The Fmr1-knockout (Fmr1-KO) targeting vector was designed to disrupt exon 5 of the fragile X mental retardation syndrome 1 locus (Fmr1) on the X chromosome with a neomycin resistance cassette. The construct was electroporated into 129P2/OlaHsd-derived E14 embryonic stem (ES) cells. Correctly targeted ES cells were injected into C57BL/6 blastocysts.
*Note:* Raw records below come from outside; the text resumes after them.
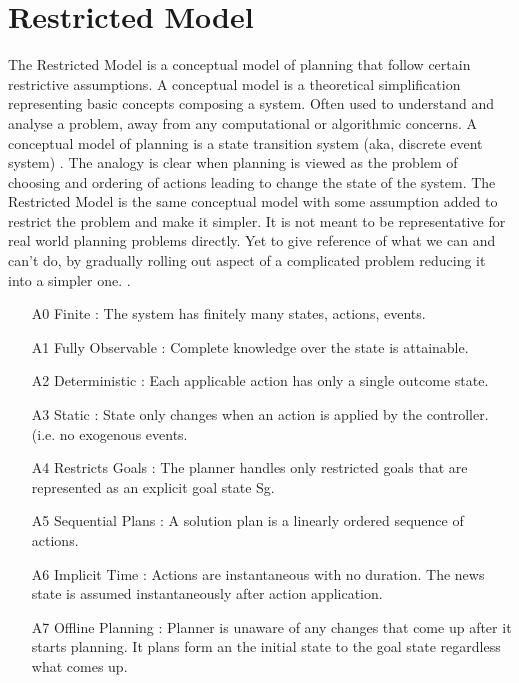 \documentclass
[a4paper
,english
,parskip=half
,bibliography=totoc
]{scrreprt}
\begin{document}
    \section{Restricted Model}
    The Restricted Model is a conceptual model of planning that follow certain restrictive assumptions. A conceptual model is a theoretical simplification representing basic concepts composing a system. Often used to understand and analyse a problem,  away from any computational or algorithmic concerns. A conceptual model of planning is a state transition system (aka, discrete event system) \citep{Dean:1991:PC:116417}. The analogy is clear when planning is viewed as the problem of choosing and ordering of actions leading to change the state of the system. 
     The Restricted Model is the same conceptual model with some assumption added to restrict the problem and make it simpler. It is not meant to be representative for real world planning problems directly. Yet to give reference of what we can and can't do, by gradually rolling out aspect of a complicated problem reducing it into a simpler one. \citep{automated_planning}.
    \begin{itemize}
    \item [A0] Finite :                  The system has finitely many states, actions, events.
    \item [A1] Fully Observable :        Complete knowledge over the state is attainable.
    \item [A2] Deterministic :            Each applicable action has only a single outcome state.
    \item [A3] Static :                   State only changes when an action is applied by the  controller. (i.e. no exogenous events.
    \item [A4] Restricts Goals :   The planner handles only restricted goals that are represented as an explicit goal state Sg.
    \item [A5] Sequential Plans :   A solution plan is a linearly ordered sequence of actions.
    \item [A6] Implicit Time :      Actions are instantaneous with no duration. The news state is assumed instantaneously after action application.
    \item [A7] Offline Planning :  Planner is unaware of any changes that come up after it starts planning. It plans form an the initial state to the goal state regardless what comes up.
    \end{itemize}
\end{document}
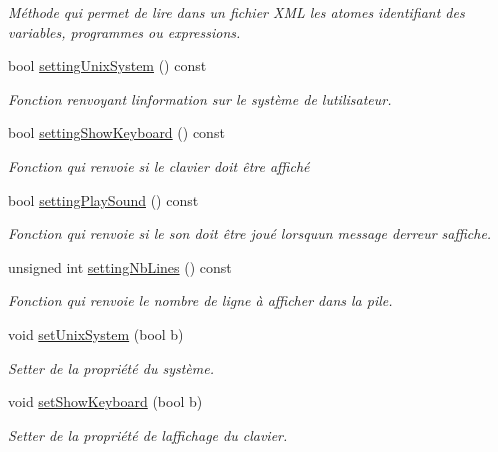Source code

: \begin{DoxyCompactItemize}
\begin{DoxyCompactList}\small\item\em Méthode qui permet de lire dans un fichier X\+ML les atomes identifiant des variables, programmes ou expressions. \end{DoxyCompactList}\item 
bool \hyperlink{class_controller_a5c074d5268cdd0161828d24c667b0b11}{setting\+Unix\+System} () const 
\begin{DoxyCompactList}\small\item\em Fonction renvoyant l\textquotesingle{}information sur le système de l\textquotesingle{}utilisateur. \end{DoxyCompactList}\item 
bool \hyperlink{class_controller_a6c72205e8a4027fc5ec1d0cc382c4991}{setting\+Show\+Keyboard} () const 
\begin{DoxyCompactList}\small\item\em Fonction qui renvoie si le clavier doit être affiché \end{DoxyCompactList}\item 
bool \hyperlink{class_controller_add8a301578599be2e173b206e05f2bcb}{setting\+Play\+Sound} () const 
\begin{DoxyCompactList}\small\item\em Fonction qui renvoie si le son doit être joué lorsqu\textquotesingle{}un message d\textquotesingle{}erreur s\textquotesingle{}affiche. \end{DoxyCompactList}\item 
unsigned int \hyperlink{class_controller_aa2c85340d19b0833c27f628aa53a29d6}{setting\+Nb\+Lines} () const 
\begin{DoxyCompactList}\small\item\em Fonction qui renvoie le nombre de ligne à afficher dans la pile. \end{DoxyCompactList}\item 
void \hyperlink{class_controller_ac7a044e47942d35a48546b6bee173114}{set\+Unix\+System} (bool b)
\begin{DoxyCompactList}\small\item\em Setter de la propriété du système. \end{DoxyCompactList}\item 
void \hyperlink{class_controller_ac1f29fbc2190496d42b05734f38e7b7e}{set\+Show\+Keyboard} (bool b)
\begin{DoxyCompactList}\small\item\em Setter de la propriété de l\textquotesingle{}affichage du clavier. \end{DoxyCompactList}\item 

\end{DoxyCompactItemize}
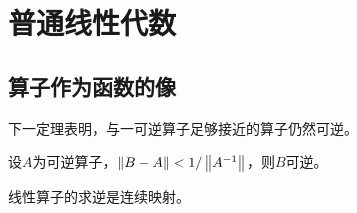 \documentclass{ctexrep}
\begin{document}
\fi


\chapter{普通线性代数}
  \section{算子作为函数的像}
  下一定理表明，与一可逆算子足够接近的算子仍然可逆。
  \begin{theorem}
    \label{thm:opr-0}
    设$A$为可逆算子，$\left\| B-A \right\|<1/\left\| A^{-1} \right\|$，则$B$可逆。
  \end{theorem}
  \begin{theorem}
    \label{thm:opr-1}
    线性算子的求逆是连续映射。
  \end{theorem}

 
\ifx\allfiles\undefined %
\end{document}
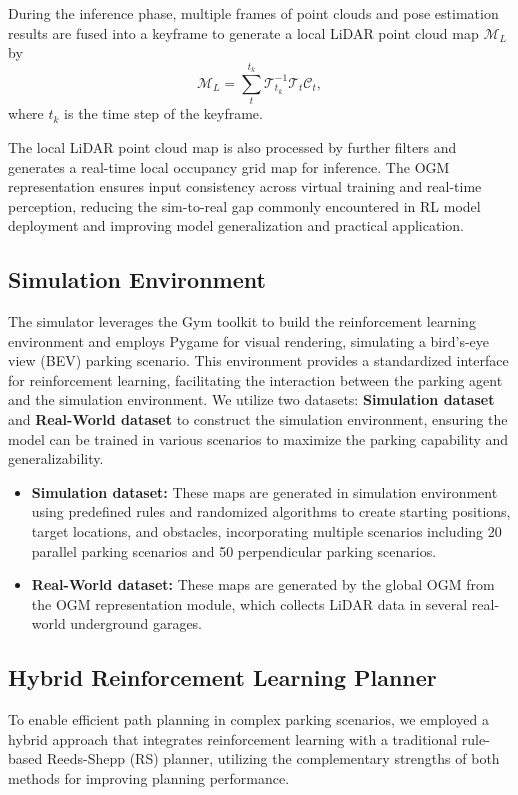 \documentclass[ conference]{./support/ieeeconf}
\begin{document}
During the inference phase, multiple frames of point clouds and pose estimation results are fused into a keyframe to generate a local LiDAR point cloud map $\mathcal{M}_L$ by 
\begin{equation}
\mathcal{M}_L = \sum_{t}^{t_k} \mathcal{T}_{t_k}^{-1} \mathcal{T}_t \mathcal{C}_t,
\end{equation}
where $t_k$ is the time step of the keyframe.
 
The local LiDAR point cloud map is also processed by further filters and generates a real-time local occupancy grid map for inference.
The OGM representation ensures input consistency across virtual training and real-time perception, reducing the sim-to-real gap commonly encountered in RL model deployment and improving model generalization and practical application.



\subsection{Simulation Environment}
The simulator leverages the Gym toolkit to build the reinforcement learning environment and employs Pygame for visual rendering, simulating a bird's-eye view (BEV) parking scenario. 
This environment provides a standardized interface for reinforcement learning, facilitating the interaction between the parking agent and the simulation environment.
We utilize two datasets: \textbf{Simulation dataset} and \textbf{Real-World dataset} to construct the simulation environment, ensuring the model can be trained in various scenarios to maximize the parking capability and generalizability.
\begin{itemize}
    \item \textbf{Simulation dataset:} These maps are generated in simulation environment using predefined rules and randomized algorithms to create starting positions, target locations, and obstacles, incorporating multiple scenarios including 20 parallel parking scenarios and 50 perpendicular parking scenarios.
    \item \textbf{Real-World dataset:} These maps are generated by the global OGM from the OGM representation module, which collects LiDAR data in several real-world underground garages.
\end{itemize}



\subsection{Hybrid Reinforcement Learning Planner}
To enable efficient path planning in complex parking scenarios, we employed a hybrid approach that integrates reinforcement learning with a traditional rule-based Reeds-Shepp (RS) planner, utilizing the complementary strengths of both methods for improving planning performance.
\end{document}
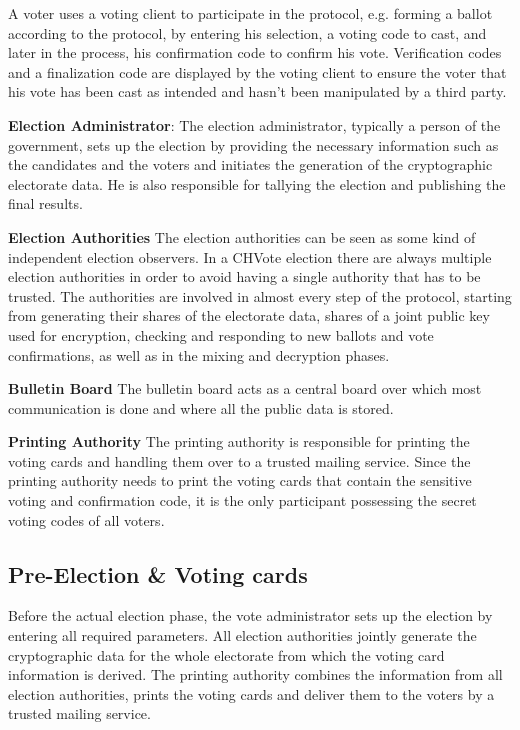 A voter uses a voting client to participate in the protocol, e.g. forming a ballot according to the protocol, by entering his selection, a voting code to cast, and later in the process, his confirmation code to confirm his vote. Verification codes and a finalization code are displayed by the voting client to ensure the voter that his vote has been cast as intended and hasn't been manipulated by a third party.

\textbf{Election Administrator}: The election administrator, typically a person of the government, sets up the election by providing the necessary information such as the candidates and the voters and initiates the generation of the cryptographic electorate data. He is also responsible for tallying the election and publishing the final results.

\textbf{Election Authorities}
The election authorities can be seen as some kind of independent election observers. In a CHVote election there are always multiple election authorities in order to avoid having a single authority that has to be trusted. The authorities are involved in almost every step of the protocol, starting from generating their shares of the electorate data, shares of a joint public key used for encryption, checking and responding to new ballots and vote confirmations, as well as in the mixing and decryption phases.

\textbf{Bulletin Board}
The bulletin board acts as a central board over which most communication is done and where all the public data is stored.

\textbf{Printing Authority}
The printing authority is responsible for printing the voting cards and handling them over to a trusted mailing service. Since the printing authority needs to print the voting cards that contain the sensitive voting and confirmation code, it is the only participant possessing the secret voting codes of all voters.  

\subsection{Pre-Election \& Voting cards}
Before the actual election phase, the vote administrator sets up the election by entering all required parameters. All election authorities jointly generate the cryptographic data for the whole electorate from which the voting card information is derived. The printing authority combines the information from all election authorities, prints the voting cards and deliver them to the voters by a trusted mailing service. 

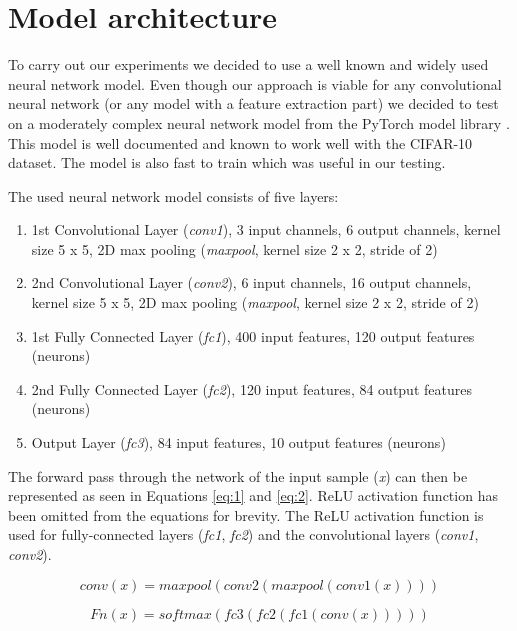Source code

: \documentclass[b5paper]{book}
\let\cite\parencite
\begin{document}
\section{Model architecture}
\label{modelarch}

To carry out our experiments we decided to use a well known and widely used neural network model. Even though our approach is viable for any convolutional neural network (or any model with a feature extraction part) we decided to test on a moderately complex neural network model from the PyTorch model library \cite{paszke2017automatic,paszke2017pytorch}. This model is well documented and known to work well with the CIFAR-10 dataset. The model is also fast to train which was useful in our testing. 

The used neural network model consists of five layers:

\begin{enumerate}
    \item 1st Convolutional Layer (\emph{conv1}), 3 input channels, 6 output channels, kernel size 5 x 5, 2D max pooling (\emph{maxpool}, kernel size 2 x 2, stride of 2)
    \item 2nd Convolutional Layer (\emph{conv2}), 6 input channels, 16 output channels, kernel size 5 x 5, 2D max pooling (\emph{maxpool}, kernel size 2 x 2, stride of 2)
    \item 1st Fully Connected Layer (\emph{fc1}), 400 input features, 120 output features (neurons)
    \item 2nd Fully Connected Layer (\emph{fc2}), 120 input features, 84 output features (neurons)
    \item Output Layer (\emph{fc3}), 84 input features, 10 output features (neurons)
\end{enumerate}

The forward pass through the network of the input sample (\emph{x}) can then be represented as seen in Equations \ref{eq:1} and \ref{eq:2}. ReLU activation function has been omitted from the equations for brevity. The ReLU activation function is used for fully-connected layers (\emph{fc1}, \emph{fc2}) and the convolutional layers (\emph{conv1}, \emph{conv2}).

\begin{equation}\label{eq:1}
conv(x) = maxpool(conv2(maxpool(conv1(x))))
\end{equation}

\begin{equation}\label{eq:2}
Fn(x) = softmax(fc3(fc2(fc1(conv(x)))))
\end{equation}
\end{document}
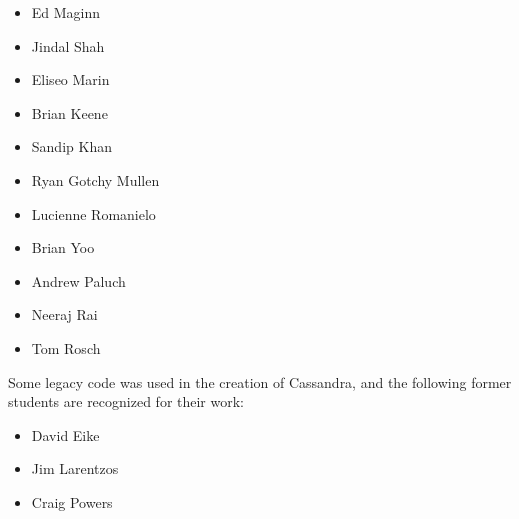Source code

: \begin{itemize}

\item Ed Maginn
\item Jindal Shah
\item Eliseo Marin
\item Brian Keene
\item Sandip Khan
\item Ryan Gotchy Mullen
\item Lucienne Romanielo
\item Brian Yoo
\item Andrew Paluch
\item Neeraj Rai
\item Tom Rosch
\end{itemize}


Some legacy code was used in the creation of Cassandra, and the following former students are recognized for their work:

\begin{itemize}
\item David Eike
\item Jim Larentzos
\item Craig Powers
\end{itemize}
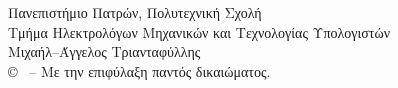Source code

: \pagestyle{empty}

\vspace*{\fill}
\hline
\begin{flushleft}
	Πανεπιστήμιο Πατρών, Πολυτεχνική Σχολή \\
	Τμήμα Ηλεκτρολόγων Μηχανικών και Τεχνολογίας Υπολογιστών \\
	{Μιχαήλ--Άγγελος Τριανταφύλλης} \\
	© \monthyear \ -- Με την επιφύλαξη παντός δικαιώματος.\\
\end{flushleft}
\hline
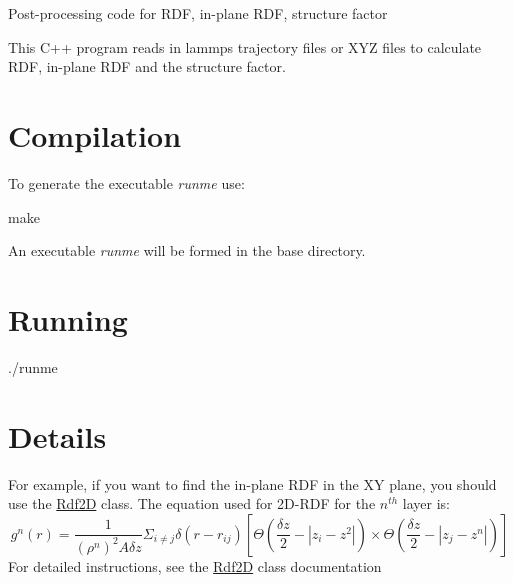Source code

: Post-\/processing code for R\+DF, in-\/plane R\+DF, structure factor

This C++ program reads in lammps trajectory files or X\+YZ files to calculate R\+DF, in-\/plane R\+DF and the structure factor.

\section*{Compilation}

To generate the executable {\itshape runme} use\+:


\begin{DoxyCode}
make 
\end{DoxyCode}


An executable {\itshape runme} will be formed in the base directory.

\section*{Running}


\begin{DoxyCode}
./runme
\end{DoxyCode}


\section*{Details}


\begin{DoxyItemize}
\item For example, if you want to find the in-\/plane R\+DF in the XY plane, you should use the \mbox{\hyperlink{classRdf2D}{Rdf2D}} class. The equation used for 2\+D-\/\+R\+DF for the $n^{th}$ layer is\+: \[ g^n(r) = \frac{1}{(\rho^n)^2 A \delta z} \Sigma_{i \neq j} \delta(r - r_{ij}) \left[ \Theta\left( \frac{\delta z}{2}-|z_i-z^2| \right) \times \Theta\left( \frac{\delta z}{2}-|z_j-z^n| \right) \right] \] For detailed instructions, see the \mbox{\hyperlink{classRdf2D}{Rdf2D}} class documentation 
\end{DoxyItemize}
Mice were backcrossed for 11 generations onto the FVB background, and are homozygous for the 129P2/OlaHsd wildtype Pde6b allele. this strain also has the Tyr^c-ch allele (chinchilla).

Allele

Symbol: Fmr1^tm1Cgr
Name: targeted mutation 1, Ben Oostra
MGI accession ID: MGI:1857169
Generation method: Targeted
Attributes: Null/Knockout
Marker symbol: Fmr1
Marker name: fragile X mental retardation 1
Chromosome: X
Strain of origin: 129P2/OlaHsd
Molecular note: A neomycin resistance gene was inserted into exon 5. RT-PCR analysis on testis RNA derived from hemizygous male mice demonstrated that no detectable transcript was produced from this allele, and western blot analysis on extracts of testes, liver, kidney and brain of hemizygous male mice confirmed that no stable encoded protein was made.
General note: Genbank: AF179463 and AF170530

Allele

Symbol: Pde6b⁺
Name: wild type
MGI accession ID: MGI:2430003
Generation method: Not Applicable
Marker symbol: Pde6b
Marker name: phosphodiesterase 6B, cGMP, rod receptor, beta polypeptide
Chromosome: 5
Strain of origin: Not Applicable
Expressed genes: Pde6b,phosphodiesterase 6B, cGMP, rod receptor, beta polypeptide,mouse, laboratory
Site of expression: Retina.

Allele

Symbol: Tyr^c-ch
Name: chinchilla
MGI accession ID: MGI:1855977
Generation method: Spontaneous
Marker symbol: Tyr
Marker name: tyrosinase
Chromosome: 7
Strain of origin: fancier's stock
Molecular note: The mutation in the chinchilla allele was found to be a G-to-A point mutation that results in an amino acid change at position 482 or 464 from alanine to threonine (p.A482T for pre-protein, p.A464T for mature protein).